Das stimmt! Denn wenn er es wüsste, bräuchte er auch keinen Consultant. Beraten bedeutet aber nicht Konformität bis zur Unkenntlichkeit, denn auch der soziale Fit muss zwischen Berater und Klient vorhanden sein. Auf der anderen Seite muss man sich immer zu einem gewissen Grad an die Gepflogenheiten des Kunden anpassen. Wer das nicht kann oder will, wird mit dem Berater-Dasein mit hoher Wahrscheinlichkeit auf Dauer nicht glücklich.
Wenn Sie heute an ihre Hochschulstudenten denken: mit wie viel Consulting-Wissen werden diese im Rahmen ihres Studiums bereits ausgestattet?
Wir bieten unseren Bachelor-Studierenden in unserer Studienrichtung „Logistikmanagement“ ein Profilfach „Consulting“ über sechs Semester an. Es reicht von Grundlagen über Geschäftsprozesse und Projektmanagement bis hin zur Schulung und Anwendung von Beratungs-Tools. Auch das Thema „Change Management“ spielt im Curriculum eine große Rolle. Darüber hinaus gibt es auch eine Vertiefung „Consulting & Services“ bei BWL-Dienstleistungsmanagement an der Dualen Hochschule Baden-Württemberg Stuttgart.
Welche Fächer raten Sie einem Studierenden der beabsichtigt nach dem Uni-Abschluss Juniorberater zu werden?

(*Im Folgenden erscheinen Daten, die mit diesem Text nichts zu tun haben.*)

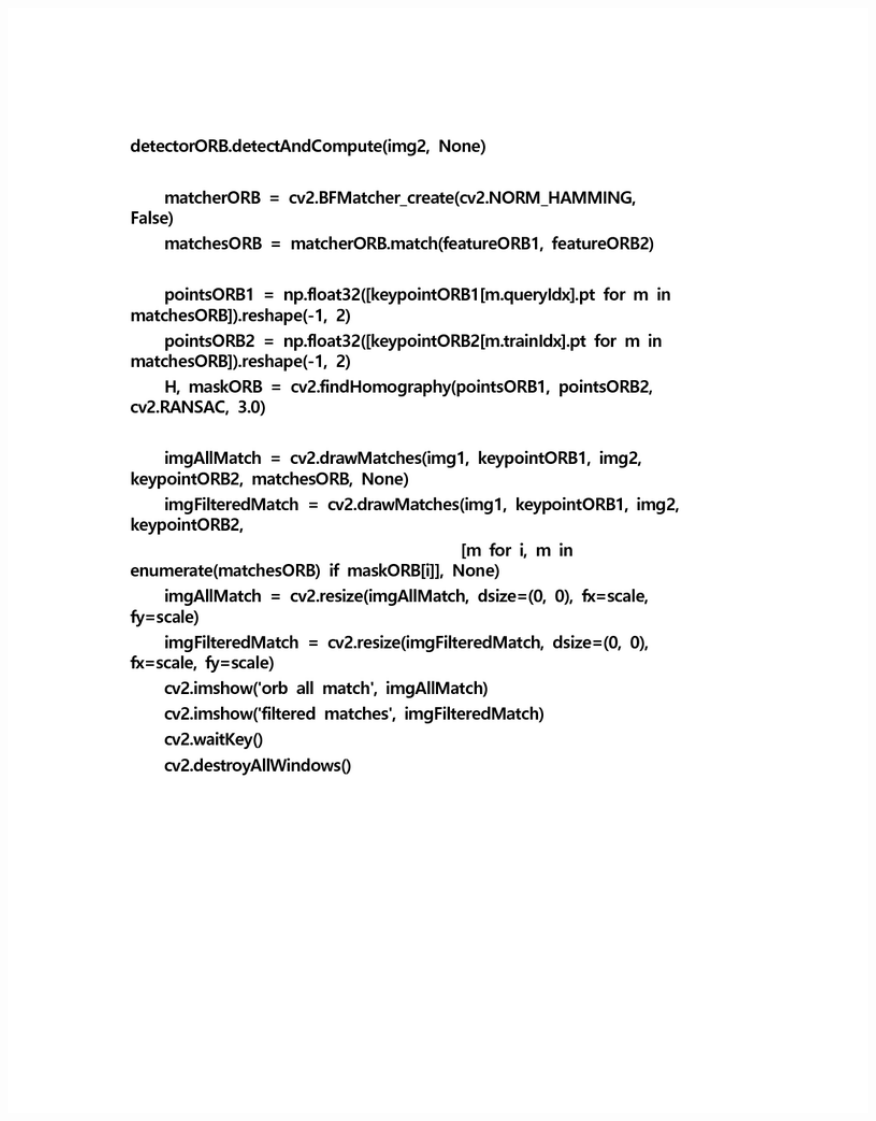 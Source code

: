 <p align="left" margin=100>  <img src="https://github.com/kjj3436/industrial-AI/blob/master/images/10주차과제보고서_7.png"  width="800" height="1200"> </p>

Man sollte nur in den Bereichen beraten, die einen auch reizen. D. h., den Studiengang per se gibt es nicht. Zwar kommen in der Tat die meisten Berater aus den Wirtschafts- und den Ingenieurwissenschaften, aber ich kenne auch einen Berater, der Forstwissenschaften im Erststudium belegt hatte. Am ehesten bietet sich ein breit angelegtes Studium im Bachelor an, ergänzt um einen fachspezifischen Master. Auf jeden Fall sollten Projektmanagement, Soft Skills und Unternehmensplanspiele im Curriculum berücksichtigt werden. Und selbstverständlich sollte man ein Praktikum im Consulting absolviert haben, oder am besten gleich dual studieren.
Zu guter Letzt ein Blick in die Glaskugel: Wo sehen Sie die Beratungsbranche in einer Dekade?

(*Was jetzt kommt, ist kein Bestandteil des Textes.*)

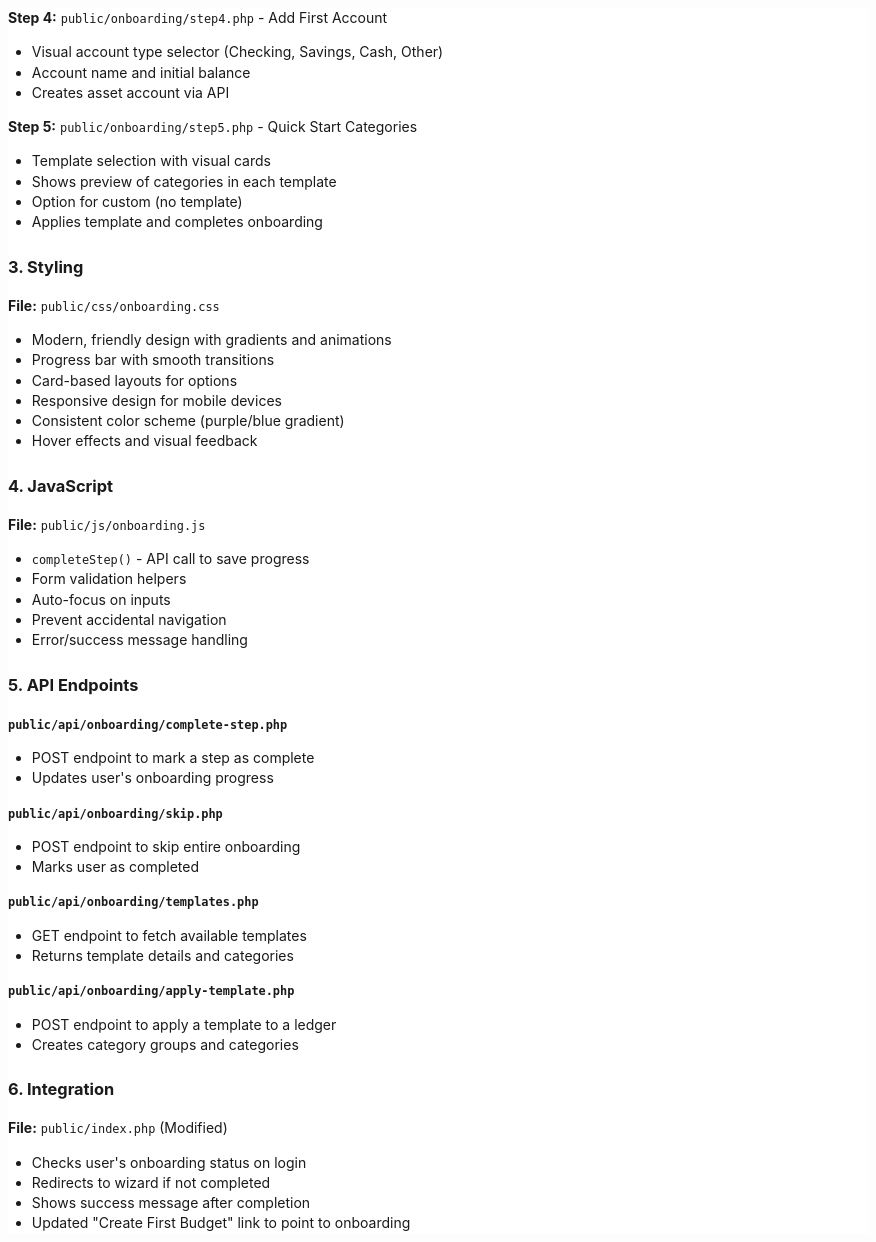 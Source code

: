 **Step 4:** `public/onboarding/step4.php` - Add First Account
- Visual account type selector (Checking, Savings, Cash, Other)
- Account name and initial balance
- Creates asset account via API

**Step 5:** `public/onboarding/step5.php` - Quick Start Categories
- Template selection with visual cards
- Shows preview of categories in each template
- Option for custom (no template)
- Applies template and completes onboarding

### 3. Styling
**File:** `public/css/onboarding.css`

- Modern, friendly design with gradients and animations
- Progress bar with smooth transitions
- Card-based layouts for options
- Responsive design for mobile devices
- Consistent color scheme (purple/blue gradient)
- Hover effects and visual feedback

### 4. JavaScript
**File:** `public/js/onboarding.js`

- `completeStep()` - API call to save progress
- Form validation helpers
- Auto-focus on inputs
- Prevent accidental navigation
- Error/success message handling

### 5. API Endpoints

**`public/api/onboarding/complete-step.php`**
- POST endpoint to mark a step as complete
- Updates user's onboarding progress

**`public/api/onboarding/skip.php`**
- POST endpoint to skip entire onboarding
- Marks user as completed

**`public/api/onboarding/templates.php`**
- GET endpoint to fetch available templates
- Returns template details and categories

**`public/api/onboarding/apply-template.php`**
- POST endpoint to apply a template to a ledger
- Creates category groups and categories

### 6. Integration
**File:** `public/index.php` (Modified)

- Checks user's onboarding status on login
- Redirects to wizard if not completed
- Shows success message after completion
- Updated "Create First Budget" link to point to onboarding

Auch in Zukunft wird der Beratungsmarkt zu einer der wenigen verbliebenen Wachstumsbranchen in Deutschland zählen, wobei ich eher von einem moderaten Anstieg ausgehen würde. Die Zeit der breit angelegten „Schulland-Verschickungen“ mit Consultants frisch von der Hochschule ist definitiv vorbei. Ich sehe im Wesentlichen zwei Trends: Erstens wird der Anteil der internen Berater weiter zunehmen, da der Beratungsbedarf in unsicheren Zeiten eher zu- statt abnimmt. Zweitens wird in Zukunft noch mehr Wert auf Erfahrung und Expertise bei externen Consultants gelegt: Methodenkompetenz wird als selbstverständlich vorausgesetzt und stellt kein Differenzierungskriterium dar; nur wer über fundiertes fachliches Know-how verfügt, bekommt den Auftrag.
Besten Dank Prof. Dr. Dirk Hartel für Ihre Zeit und die aufschlussreichen Antworten.

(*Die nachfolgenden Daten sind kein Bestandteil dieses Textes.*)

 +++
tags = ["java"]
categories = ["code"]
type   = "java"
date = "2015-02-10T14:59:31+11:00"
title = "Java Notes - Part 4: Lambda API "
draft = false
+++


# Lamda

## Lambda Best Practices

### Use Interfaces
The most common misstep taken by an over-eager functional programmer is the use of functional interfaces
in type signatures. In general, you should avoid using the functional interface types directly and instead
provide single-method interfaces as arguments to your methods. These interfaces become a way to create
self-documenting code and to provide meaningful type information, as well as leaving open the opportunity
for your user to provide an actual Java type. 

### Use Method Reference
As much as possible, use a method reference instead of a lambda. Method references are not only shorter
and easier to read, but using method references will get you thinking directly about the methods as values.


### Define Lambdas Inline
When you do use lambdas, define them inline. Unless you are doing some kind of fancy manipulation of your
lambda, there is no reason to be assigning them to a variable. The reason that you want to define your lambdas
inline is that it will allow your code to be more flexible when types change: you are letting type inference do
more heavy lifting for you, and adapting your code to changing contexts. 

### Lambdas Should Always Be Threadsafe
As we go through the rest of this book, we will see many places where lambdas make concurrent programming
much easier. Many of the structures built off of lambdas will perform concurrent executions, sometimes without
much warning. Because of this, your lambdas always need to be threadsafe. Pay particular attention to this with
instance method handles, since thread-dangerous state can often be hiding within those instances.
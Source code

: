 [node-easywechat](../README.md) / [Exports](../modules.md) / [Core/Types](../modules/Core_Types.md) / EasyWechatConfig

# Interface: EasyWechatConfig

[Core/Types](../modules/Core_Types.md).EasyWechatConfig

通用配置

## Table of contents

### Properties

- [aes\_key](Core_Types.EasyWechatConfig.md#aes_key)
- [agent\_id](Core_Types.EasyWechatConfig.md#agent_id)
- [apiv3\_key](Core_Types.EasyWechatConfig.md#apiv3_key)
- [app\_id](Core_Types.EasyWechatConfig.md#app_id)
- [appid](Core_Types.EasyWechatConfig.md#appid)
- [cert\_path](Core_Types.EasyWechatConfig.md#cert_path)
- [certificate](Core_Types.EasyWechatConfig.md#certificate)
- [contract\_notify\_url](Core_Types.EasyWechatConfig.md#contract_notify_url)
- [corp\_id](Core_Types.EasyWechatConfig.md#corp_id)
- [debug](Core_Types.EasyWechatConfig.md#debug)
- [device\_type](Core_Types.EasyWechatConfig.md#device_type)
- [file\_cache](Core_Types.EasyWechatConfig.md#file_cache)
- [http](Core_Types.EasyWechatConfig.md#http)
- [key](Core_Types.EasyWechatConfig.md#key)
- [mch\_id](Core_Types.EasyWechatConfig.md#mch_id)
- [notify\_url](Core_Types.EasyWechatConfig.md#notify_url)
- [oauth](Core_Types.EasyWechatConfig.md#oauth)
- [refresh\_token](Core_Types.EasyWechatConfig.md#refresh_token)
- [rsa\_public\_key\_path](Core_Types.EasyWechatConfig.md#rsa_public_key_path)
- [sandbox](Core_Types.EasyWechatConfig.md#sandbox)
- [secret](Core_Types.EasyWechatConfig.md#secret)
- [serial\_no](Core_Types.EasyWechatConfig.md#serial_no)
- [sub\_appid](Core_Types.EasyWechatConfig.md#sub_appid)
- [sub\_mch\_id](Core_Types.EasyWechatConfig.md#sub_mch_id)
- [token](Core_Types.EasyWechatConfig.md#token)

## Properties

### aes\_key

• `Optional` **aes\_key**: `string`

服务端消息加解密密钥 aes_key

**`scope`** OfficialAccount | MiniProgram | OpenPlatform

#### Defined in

Das Gespräch führte Christopher Schulz, 23.08.2016
Dirk H. Hartel
Prof. Dr. Dirk H. Hartel, geboren 1972, ist Professor für Logistik und Supply Chain Management sowie Leiter des Studiengangs BWL-Dienstleistungsmanagement/Logistikmanagement an der Dualen Hochschule Baden-Württemberg Stuttgart sowie als Berater, Trainer und Lehrbeauftragter tätig. Seien wesentlichen Buchprojekte sind: Consultant-Knigge, Consulting und Projektmanagement in Industrieunternehmen*, Projektmanagement in der Logistik und Fallstudien in der Logistik.